Non ho mai visto riviste pornografiche in possesso al Pacciani o al Mario.
Io sono andato qualche volta a casa di Mario Vanni a cena. Il Mario ha la moglie ammalata di nervi.
Il Mario Vanni veniva a casa mia ed io gli offrivo un bicchiere di vino. Il Pacciani non è mai venuto a casa mia.
Il Pacciani quando beveva diventava litigioso ed iroso. Ricordo che una volta nella cantinetta a San Casciano aveva fatto a botte con S.M. per motivi di gioco a carte.
Vanni Mario è soprannominato "torsolo" non so per quale motivo. Io sono soprannominato "Zampino" perchè è il soprannome della mia famiglia. Non conosco soprannomi del Pacciani.

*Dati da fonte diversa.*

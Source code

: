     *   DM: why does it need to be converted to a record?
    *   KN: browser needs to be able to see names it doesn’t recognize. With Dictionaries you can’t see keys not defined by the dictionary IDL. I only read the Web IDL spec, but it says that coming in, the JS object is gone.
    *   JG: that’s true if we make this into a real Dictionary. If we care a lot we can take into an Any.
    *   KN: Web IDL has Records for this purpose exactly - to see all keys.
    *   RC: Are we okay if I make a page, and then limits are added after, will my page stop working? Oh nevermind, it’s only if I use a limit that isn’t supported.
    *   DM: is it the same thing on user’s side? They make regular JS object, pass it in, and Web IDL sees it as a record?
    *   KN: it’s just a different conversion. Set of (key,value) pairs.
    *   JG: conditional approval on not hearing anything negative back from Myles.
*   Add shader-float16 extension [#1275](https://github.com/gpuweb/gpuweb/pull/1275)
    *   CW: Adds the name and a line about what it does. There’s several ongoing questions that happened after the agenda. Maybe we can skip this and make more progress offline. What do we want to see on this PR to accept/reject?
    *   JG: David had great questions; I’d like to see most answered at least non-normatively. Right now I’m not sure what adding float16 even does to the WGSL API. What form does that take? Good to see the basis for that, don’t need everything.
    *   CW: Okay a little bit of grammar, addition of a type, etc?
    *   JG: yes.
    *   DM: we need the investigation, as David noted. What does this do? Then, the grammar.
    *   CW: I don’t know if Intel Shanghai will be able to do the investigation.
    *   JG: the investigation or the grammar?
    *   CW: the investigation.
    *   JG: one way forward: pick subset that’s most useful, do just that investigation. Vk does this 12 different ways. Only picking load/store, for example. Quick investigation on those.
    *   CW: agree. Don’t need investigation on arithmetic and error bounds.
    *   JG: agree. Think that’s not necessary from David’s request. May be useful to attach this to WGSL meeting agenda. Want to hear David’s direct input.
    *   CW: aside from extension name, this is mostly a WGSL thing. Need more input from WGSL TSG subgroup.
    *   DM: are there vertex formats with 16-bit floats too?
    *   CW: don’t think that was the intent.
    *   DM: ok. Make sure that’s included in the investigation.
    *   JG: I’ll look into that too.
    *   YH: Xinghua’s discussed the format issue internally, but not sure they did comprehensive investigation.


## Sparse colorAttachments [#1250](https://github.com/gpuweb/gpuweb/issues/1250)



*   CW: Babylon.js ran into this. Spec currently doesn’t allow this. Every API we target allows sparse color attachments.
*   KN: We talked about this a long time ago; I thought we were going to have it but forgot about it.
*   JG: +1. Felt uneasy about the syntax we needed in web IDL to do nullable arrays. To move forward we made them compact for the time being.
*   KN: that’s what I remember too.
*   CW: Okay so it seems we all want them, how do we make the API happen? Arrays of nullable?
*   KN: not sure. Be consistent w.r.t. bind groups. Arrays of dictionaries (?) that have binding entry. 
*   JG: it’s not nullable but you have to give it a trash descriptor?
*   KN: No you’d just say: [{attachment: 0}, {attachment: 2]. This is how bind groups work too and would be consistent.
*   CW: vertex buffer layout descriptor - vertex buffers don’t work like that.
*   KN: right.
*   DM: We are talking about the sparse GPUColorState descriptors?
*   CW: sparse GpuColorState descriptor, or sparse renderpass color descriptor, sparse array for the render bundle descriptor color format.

Conosco di vista una persona che frequentava il Pacciani. Questa persona era un uomo alto 1,80 circa, grosso di corporatura, vestiva in modo elegante, veniva a San Casciano con un Volkswagen Maggiolino di colore rosso, non conosco il suo nome e non so dove abita. Questa persona si appartava a parlare con il Pacciani, non so di cosa parlassero, certe volte andavano via in macchina. Vanni Mario conosceva questa persona e qualche volta andavano via tutti e tre in macchina. Non so se il Pacciani avesse armi. Non mi ha mai raccontato di aver cacciato animali.
Ho saputo dell'arresto di Pacciani per aver abusato delle figlie da Vanni Mario. Il Vanni me lo disse in modo molto sterile e non commentammo il fatto."